Anxiety is actually fairly common (it is one of the leading mental health conditions in Australia) and it presents in many ways including social anxiety, phobias, generalised anxiety and panic disorder. It is also experienced in conditions such as obsessive compulsive disorder and post-traumatic stress disorder. Anxiety is multi factorial in its origins and each person’s unique story will hold information about the origins and maintaining factors of their anxiety experience.

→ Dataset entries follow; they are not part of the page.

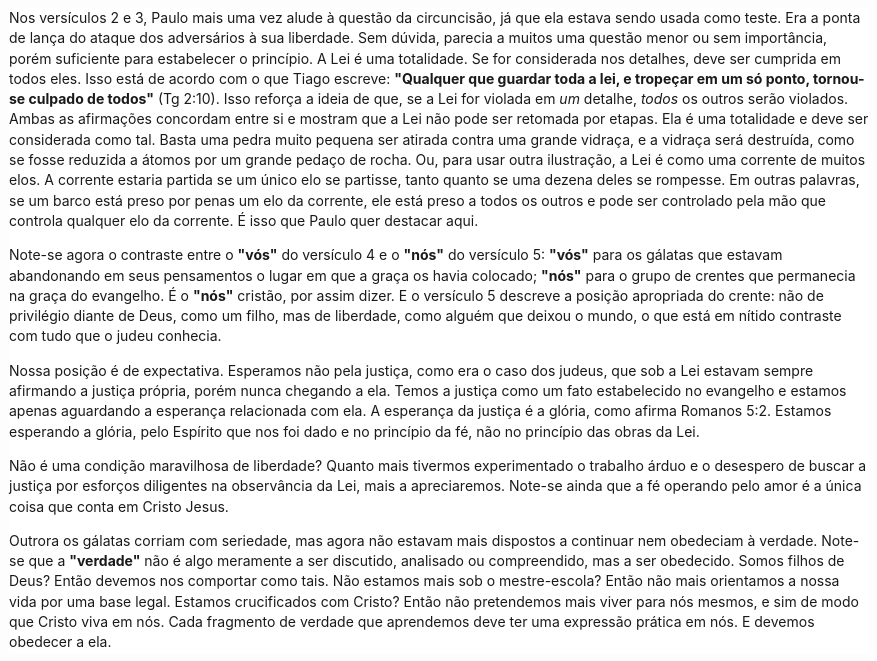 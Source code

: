 Nos versículos 2 e 3, Paulo mais uma vez alude à questão da circuncisão,
já que ela estava sendo usada como teste. Era a ponta de lança do ataque
dos adversários à sua liberdade. Sem dúvida, parecia a muitos uma
questão menor ou sem importância, porém suficiente para estabelecer o
princípio. A Lei é uma totalidade. Se for considerada nos detalhes, deve
ser cumprida em todos eles. Isso está de acordo com o que Tiago escreve:
**"Qualquer que guardar toda a lei, e tropeçar em um só ponto, tornou-se
culpado de todos"** (Tg 2:10). Isso reforça a ideia de que, se a Lei for
violada em _um_ detalhe, _todos_ os outros serão violados. Ambas as
afirmações concordam entre si e mostram que a Lei não pode ser retomada
por etapas. Ela é uma totalidade e deve ser considerada como tal. Basta
uma pedra muito pequena ser atirada contra uma grande vidraça, e a
vidraça será destruída, como se fosse reduzida a átomos por um grande
pedaço de rocha. Ou, para usar outra ilustração, a Lei é como uma
corrente de muitos elos. A corrente estaria partida se um único elo se
partisse, tanto quanto se uma dezena deles se rompesse. Em outras
palavras, se um barco está preso por penas um elo da corrente, ele está
preso a todos os outros e pode ser controlado pela mão que controla
qualquer elo da corrente. É isso que Paulo quer destacar aqui.

Note-se agora o contraste entre o **"vós"** do versículo 4 e o **"nós"**
do versículo 5: **"vós"** para os gálatas que estavam abandonando em
seus pensamentos o lugar em que a graça os havia colocado; **"nós"**
para o grupo de crentes que permanecia na graça do evangelho. É o
**"nós"** cristão, por assim dizer. E o versículo 5 descreve a posição
apropriada do crente: não de privilégio diante de Deus, como um filho,
mas de liberdade, como alguém que deixou o mundo, o que está em nítido
contraste com tudo que o judeu conhecia.

Nossa posição é de expectativa. Esperamos não pela justiça, como era o
caso dos judeus, que sob a Lei estavam sempre afirmando a justiça
própria, porém nunca chegando a ela. Temos a justiça como um fato
estabelecido no evangelho e estamos apenas aguardando a esperança
relacionada com ela. A esperança da justiça é a glória, como afirma
Romanos 5:2. Estamos esperando a glória, pelo Espírito que nos foi dado
e no princípio da fé, não no princípio das obras da Lei.

Não é uma condição maravilhosa de liberdade? Quanto mais tivermos
experimentado o trabalho árduo e o desespero de buscar a justiça por
esforços diligentes na observância da Lei, mais a apreciaremos. Note-se
ainda que a fé operando pelo amor é a única coisa que conta em Cristo
Jesus.

Outrora os gálatas corriam com seriedade, mas agora não estavam mais
dispostos a continuar nem obedeciam à verdade. Note-se que a
**"verdade"** não é algo meramente a ser discutido, analisado ou
compreendido, mas a ser obedecido. Somos filhos de Deus? Então devemos
nos comportar como tais. Não estamos mais sob o mestre-escola? Então não
mais orientamos a nossa vida por uma base legal. Estamos crucificados
com Cristo? Então não pretendemos mais viver para nós mesmos, e sim de
modo que Cristo viva em nós. Cada fragmento de verdade que aprendemos
deve ter uma expressão prática em nós. E devemos obedecer a ela.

The way we respond to anxiety is important because unhelpful management responses can actually serve to worsen the condition. Some unhelpful responses include choosing to always remain in what we call “ the safe zone”. Here, we choose to live in a way that helps us to avoid any anxiety triggers, the problem being that this does not actually address the anxiety itself and avoidance can spread to the point that we avoid people, avoid places, avoid risk, avoid disappointment, avoid intimacy, the list goes on. In addition, whilst we may feel safe, this often comes at the cost of also feeling isolated, unseen and alone. Other unproductive ways of coping with anxiety may include self-medicating with things like food, television, social media, shopping etc, or numbing our sensations and fears with substances such as alcohol or drugs. Anxiety left untreated or managed with unhelpful interventions such as these will tend to remain exactly as it is or even worse, grow.

How can psychology help?

Professionals who are trained in the treatment and management of anxiety can help by firstly doing an “anxiety map”. This includes mapping out the likely origins, underlying thought patterns, and exacerbating and maintaining factors in a person’s unique experience of anxiety. From there, clinician and client can together start to make small, ongoing, steady changes by using evidence based tools to move away from the disruptive impact of anxiety. These changes may initially be challenging and this is where working with a supportive and caring professional can go a long way towards attaining the freedom from anxiety that they deserve!